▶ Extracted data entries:
──────────

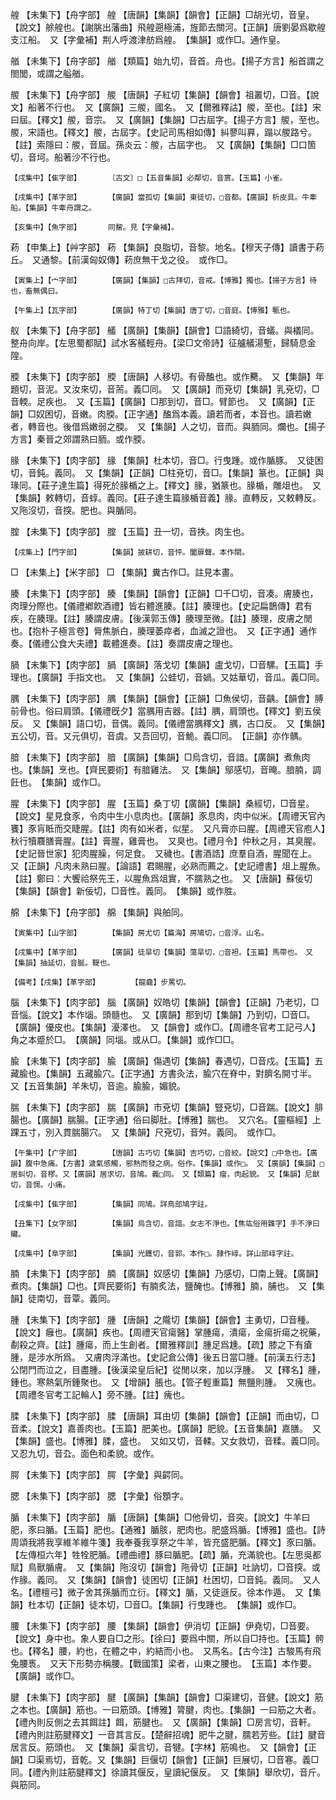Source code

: <!-- { "loadSidebar": true } -->
艎	【未集下】【舟字部】	艎	【唐韻】【集韻】【韻會】【正韻】□胡光切，音皇。【說文】艅艎也。【謝朓出藩曲】飛艎遡極浦，旌節去關河。【正韻】唐劉晏爲歇艎支江船。　又【字彙補】荆人呼渡津舫爲艎。　【集韻】或作□。通作皇。

艏	【未集下】【舟字部】	艏	【類篇】始九切，音首。舟也。【揚子方言】船首謂之閤閭，或謂之艗艏。

艐	【未集下】【舟字部】	艐	【唐韻】子紅切【集韻】【韻會】祖叢切，□音。【說文】船著不行也。　又【廣韻】三艐，國名。　又【爾雅釋詁】艐，至也。【註】宋曰屆。【釋文】艐，音宗。　又【廣韻】【集韻】□古屆字。【揚子方言】艐，至也。艐，宋語也。【釋文】艐，古屆字。【史記司馬相如傳】糾蓼叫奡，蹋以艐路兮。【註】索隱曰：艐，音屆。孫炎云：艐，古屆字也。　又【廣韻】【集韻】□口箇切，音坷。船著沙不行也。

	【戌集中】【隹字部】		〔古文〕□【五音集韻】必鄰切，音賔。【玉篇】小雀。

	【戌集中】【革字部】		【廣韻】當孤切【集韻】東徒切，□音都。【廣韻】析皮具。牛牽船。【集韻】牛牽舟謂之。

	【亥集中】【魚字部】		同鯬。見【字彙補】。

菞	【申集上】【艸字部】	菞	【集韻】良脂切，音黎。地名。【穆天子傳】讀書于菞丘。　又通黎。【前漢匈奴傳】菞庶無干戈之役。　或作□。

	【寅集上】【宀字部】		【廣韻】【集韻】□古拜切，音戒。【博雅】獨也。【揚子方言】待也，畜無偶曰。

	【午集上】【瓦字部】		【廣韻】特丁切【集韻】唐丁切，□音庭。【博雅】甎也。

舣	【未集下】【舟字部】	艤	【廣韻】【集韻】【韻會】□語綺切，音蟻。與檥同。整舟向岸。【左思蜀都賦】試水客艤輕舟。【梁□文帝詩】征艫艤湯塹，歸騎息金隍。

腝	【未集下】【肉字部】	腝	【唐韻】人移切。有骨醢也。或作臡。　又【集韻】年題切，音泥。又汝來切，音荋。義□同。　又【廣韻】而兗切【集韻】乳兗切，□音輭。足疾也。　又【玉篇】【廣韻】□那到切，音□。臂節也。　又【廣韻】【正韻】□奴困切，音嫩。肉腝。【正字通】醢爲本義。讀若而者，本音也。讀若嫩者，轉音也。後借爲嫩弱之腝。　又【集韻】人之切，音而。與胹同。爛也。【揚子方言】秦晉之郊謂熟曰胹。或作腝。

腞	【未集下】【肉字部】	腞	【集韻】杜本切，音□。行曳踵。或作腯豚。　又徒困切，音鈍。義同。　又【集韻】【正韻】□柱兗切，音□。【集韻】篆也。【正韻】與瑑同。【莊子達生篇】得死於腞楯之上。【釋文】腞，猶篆也。腞楯，雕俎也。　又【集韻】敕轉切，音蜳。義同。【莊子達生篇腞楯音義】腞。直轉反，又敕轉反。　又陁沒切，音揬。肥也。與腯同。

腟	【未集下】【肉字部】	腟	【玉篇】丑一切，音抶。肉生也。

	【戌集上】【門字部】		【集韻】披耕切，音怦。闔扉聲。本作閛。

□	【未集上】【米字部】	□	【集韻】糞古作□。註見本畫。

腠	【未集下】【肉字部】	腠	【集韻】【韻會】【正韻】□千□切，音凑。膚腠也，肉理分際也。【儀禮鄕飮酒禮】皆右體進腠。【註】腠理也。【史記扁鵲傳】君有疾，在腠理。【註】腠謂皮膚。【後漢郭玉傳】腠理至微。【註】腠理，皮膚之閒也。【抱朴子極言卷】脣焦脈白，腠理萎瘁者，血滅之證也。　又【正字通】通作奏。【儀禮公食大夫禮】載體進奏。【註】奏謂皮膚之理也。

腡	【未集下】【肉字部】	腡	【廣韻】落戈切【集韻】盧戈切，□音騾。【玉篇】手理也。【廣韻】手指文也。　又【集韻】公蛙切，音媧。又姑華切，音瓜。義□同。

腢	【未集下】【肉字部】	腢	【集韻】【韻會】【正韻】□魚侯切，音齲。【韻會】膊前骨也。俗曰肩頭。【儀禮旣夕】當腢用吉器。【註】腢，肩頭也。【釋文】劉五侯反。　又【集韻】語口切，音偶。義同。【儀禮當腢釋文】腢，古口反。　又【集韻】五公切，音。又元俱切，音虞。又吾回切，音鮠。義□同。　【正韻】亦作髃。

腤	【未集下】【肉字部】	腤	【廣韻】【集韻】□烏含切，音諳。【廣韻】煮魚肉也。【集韻】烹也。【齊民要術】有腤雞法。　又【集韻】鄔感切，音晻。腤腩，調飪也。　【集韻】或作□。

腥	【未集下】【肉字部】	腥	【玉篇】桑丁切【廣韻】【集韻】桑經切，□音星。【說文】星見食豕，令肉中生小息肉也。【廣韻】豕息肉，肉中似米。【周禮天官內饔】豕肓眡而交睫腥。【註】肉有如米者，似星。　又凡膏亦曰腥。【周禮天官庖人】秋行犢麛膳膏腥。【註】膏腥，雞膏也。　又臭也。【禮月令】仲秋之月，其臭腥。【史記晉世家】犯肉腥臊，何足食。　又穢也。【書酒誥】庶羣自酒，腥聞在上。　又【正韻】凡肉未熟曰腥。【論語】君賜腥，必熟而薦之。【史記禮書】俎上腥魚。【註】鄭曰：大饗祫祭先王，以腥魚爲俎實，不臑熟之也。　又【唐韻】蘇佞切【集韻】【韻會】新佞切，□音性。義同。　【集韻】或作胜。

艊	【未集下】【舟字部】	艊	【集韻】與舶同。

	【寅集中】【山字部】		【集韻】房尤切【篇海】房鳩切，□音浮。山名。

	【戌集中】【革字部】		【廣韻】徒旱切【集韻】蕩旱切，□音袒。【玉篇】馬帶也。　又【集韻】抽延切，音脠。鞮也。

	【備考】【戌集】【革字部】		【龍龕】步罵切。

腦	【未集下】【肉字部】	腦	【廣韻】奴皓切【集韻】【韻會】【正韻】乃老切，□音惱。【說文】本作匘。頭髓也。　又【廣韻】那到切【集韻】乃到切，□音□。【廣韻】優皮也。【集韻】瀀澤也。　又【韻會】或作□。【周禮冬官考工記弓人】角之本蹙於□。　【廣韻】同堖。或从□。【集韻】或作□□。

腧	【未集下】【肉字部】	腧	【廣韻】傷遇切【集韻】春遇切，□音戍。【玉篇】五藏腧也。【集韻】五藏腧穴。【正字通】方書灸法，腧穴在脊中，對臍名開寸半。　又【五音集韻】羊朱切，音逾。腧腧，媚貌。

腨	【未集下】【肉字部】	腨	【廣韻】市兗切【集韻】豎兗切，□音踹。【說文】腓腸也。【廣韻】腨腸。【正字通】俗曰脚肚。【博雅】腨也。　又穴名。【靈樞經】上踝五寸，別入貫腨腸穴。　又【集韻】尺兗切，音舛。義同。　或作□。

	【午集中】【疒字部】		【唐韻】古巧切【集韻】吉巧切，□音絞。【說文】□中急也。【廣韻】腹中急痛。【方書】濊氣感觸，邪熱而發之病。俗作。【集韻】或作□。　又【廣韻】【集韻】□居虯切，音樛。又【廣韻】居求切，音鳩。義□同。　又【類篇】瘤，肉起貌。　又【集韻】尼猷切，音惆。小痛。

	【戌集中】【隹字部】		【集韻】同鳩。詳鳥部鳩字註。

	【丑集下】【女字部】		【集韻】烏含切，音諳。女志不淨也。【焦竑俗用雜字】手不淨曰贜。

	【戌集中】【阜字部】		【集韻】光鑊切，音郭。本作□。隷作崞。詳山部崞字註。

腩	【未集下】【肉字部】	腩	【廣韻】奴感切【集韻】乃感切，□南上聲。【廣韻】煮肉。【集韻】□也。【齊民要術】有腩炙法，鹽醃也。【博雅】腩，脯也。　又【集韻】徒南切，音覃。義同。

腫	【未集下】【肉字部】	腫	【唐韻】之隴切【集韻】【韻會】主勇切，□音種。【說文】癰也。【廣韻】疾也。【周禮天官瘍醫】掌腫瘍，潰瘍，金瘍折瘍之祝藥，劀殺之齊。【註】腫瘍，而上生創者。【爾雅釋訓】腫足爲尰。【疏】膝之下有瘡腫，是涉水所爲。　又膚肉浮滿也。【史記倉公傳】後五日當□腫。【前漢五行志】公閉門而泣之，目盡腫。【後漢梁皇后紀】從閒以來，加以浮腫。　又【釋名】腫，鍾也。寒熱氣所鍾聚也。　又【增韻】脹也。【管子輕重篇】無鹽則腫。　又瘣也。【周禮冬官考工記輪人】旁不腫。【註】瘣也。

腬	【未集下】【肉字部】	腬	【唐韻】耳由切【集韻】【韻會】【正韻】而由切，□音柔。【說文】嘉善肉也。【玉篇】肥美也。【廣韻】肥貌。【五音集韻】嘉膳。　又【集韻】盛也。【博雅】腬，盛也。　又如又切，音輮。又女救切，音糅。義□同。　又忍九切，音厹。面色和柔貌。或作。

腭	【未集下】【肉字部】	腭	【字彙】與齶同。

腮	【未集下】【肉字部】	腮	【字彙】俗顋字。

腯	【未集下】【肉字部】	腯	【唐韻】【集韻】□他骨切，音突。【說文】牛羊曰肥，豕曰腯。【玉篇】肥也。【通雅】腯胲，肥肉也。肥盛爲腯。【博雅】盛也。【詩周頌我將我享維羊維牛箋】我奉養我享祭之牛羊，皆充盛肥腯。【釋文】豕曰腯。【左傳桓六年】牲牷肥腯。【禮曲禮】豚曰腯肥。【疏】腯，充滿貌也。【左思吳都賦】鳥獸腯膚。　又【集韻】陁沒切【韻會】陁骨切【正韻】吐訥切，□音揬。或作腞。義同。　又【集韻】【韻會】徒困切【正韻】杜困切，□音鈍。義同。　又人名。【禮檀弓】微子舍其孫腯而立衍。【釋文】腯，又徒遜反。徐本作遁。　又【集韻】杜本切【正韻】徒本切，□音□。【集韻】行曳踵也。　【集韻】或作□。

腰	【未集下】【肉字部】	腰	【集韻】【韻會】伊消切【正韻】伊堯切，□音要。【說文】身中也。象人要自□之形。【徐曰】要爲中關，所以自□持也。【玉篇】骻也。【釋名】腰，約也，在體之中，約結而小也。　又馬名。【古今注】古駿馬有飛兔腰褭。　又天下形勢亦稱腰。【戰國策】梁者，山東之腰也。　【玉篇】本作要。【廣韻】或作□。

腱	【未集下】【肉字部】	腱	【廣韻】【集韻】【韻會】□渠建切，音健。【說文】筋之本也。【廣韻】筋也。一曰筋頭。【博雅】膂腱，肉也。【集韻】一曰筋之大者。【禮內則反側之去其餌註】餌，筋腱也。　又【廣韻】【集韻】□房言切，音軒。【禮內則註筋腱釋文】一音其言反。【楚辭招魂】肥牛之腱，臑若芳些。【註】腱音居言反。筋頭也。　又【集韻】渠言切，音犍。【字林】筋鳴也。　又【韻會】【正韻】□渠焉切，音乾。又【集韻】巨偃切【韻會】【正韻】巨展切，□音寋。義□同。【禮內則註筋腱釋文】徐讀其偃反，皇讀紀偃反。　又【集韻】舉欣切，音斤。與筋同。

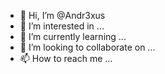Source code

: - 👋 Hi, I’m @Andr3xus
- 👀 I’m interested in ...
- 🌱 I’m currently learning ...
- 💞️ I’m looking to collaborate on ...
- 📫 How to reach me ...

<!---
Andr3xus/Andr3xus is a ✨ special ✨ repository because its `README.md` (this file) appears on your GitHub profile.
You can click the Preview link to take a look at your changes.
--->
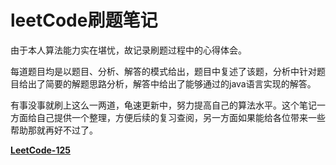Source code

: # leetCode刷题笔记

由于本人算法能力实在堪忧，故记录刷题过程中的心得体会。

每道题目均是以题目、分析、解答的模式给出，题目中复述了该题，分析中针对题目给出了简要的解题思路分析，解答中给出了能够通过的java语言实现的解答。

有事没事就刷上这么一两道，龟速更新中，努力提高自己的算法水平。这个笔记一方面给自己提供一个整理，方便后续的复习查阅，另一方面如果能给各位带来一些帮助那就再好不过了。

[**LeetCode-125**](https://github.com/jrhu05/leetCode/blob/master/problems/LeetCode-001TwoSum.md)

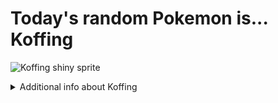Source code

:# Today's random Pokemon is... Koffing

![Koffing shiny sprite](https://raw.githubusercontent.com/PokeAPI/sprites/master/sprites/pokemon/shiny/109.png)

<details>
<summary>Additional info about Koffing</summary>

| srpite type | image |
|------|------|
| back_default | ![Koffing back_default sprite](https://raw.githubusercontent.com/PokeAPI/sprites/master/sprites/pokemon/back/109.png) |
| back_shiny | ![Koffing back_shiny sprite](https://raw.githubusercontent.com/PokeAPI/sprites/master/sprites/pokemon/back/shiny/109.png) |
| front_default | ![Koffing front_default sprite](https://raw.githubusercontent.com/PokeAPI/sprites/master/sprites/pokemon/109.png) | </details>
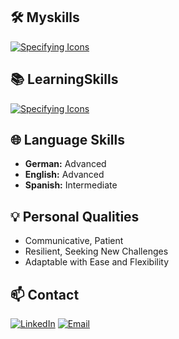 ## 🛠️ Myskills

[![Specifying Icons](https://skillicons.dev/icons?i=python,java,c,r,mysql,postgresql,django,git,html,ubuntu)](https://skillicons.dev)

## 📚 LearningSkills

[![Specifying Icons](https://skillicons.dev/icons?i=javascript,typescript,react,nodejs,aws,azure)](https://skillicons.dev)

## 🌐 Language Skills

- **German:** Advanced
- **English:** Advanced
- **Spanish:** Intermediate

## 💡 Personal Qualities

- Communicative, Patient
- Resilient, Seeking New Challenges
- Adaptable with Ease and Flexibility

## 📫 Contact

[![LinkedIn](https://img.shields.io/badge/-LinkedIn-0A66C2?logo=linkedin&logoColor=white)](www.linkedin.com/in/caio-foti-ponte)
[![Email](https://img.shields.io/badge/-Email-D14836?logo=gmail&logoColor=white)](mailto:fotipontes@gmail.com)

──────────

▶ TRY IT: Nothing but the lines from the one with "front_default | ![Koffing" up to and including the one with "## 🛠️ Myskills" should be printed, exactly as they read above. Please keep the pictures out.

▶ RESULT OF THE EXERCISE:
| front_default | ![Koffing front_default sprite](https://raw.githubusercontent.com/PokeAPI/sprites/master/sprites/pokemon/109.png) | </details>
 ## 🛠️ Myskills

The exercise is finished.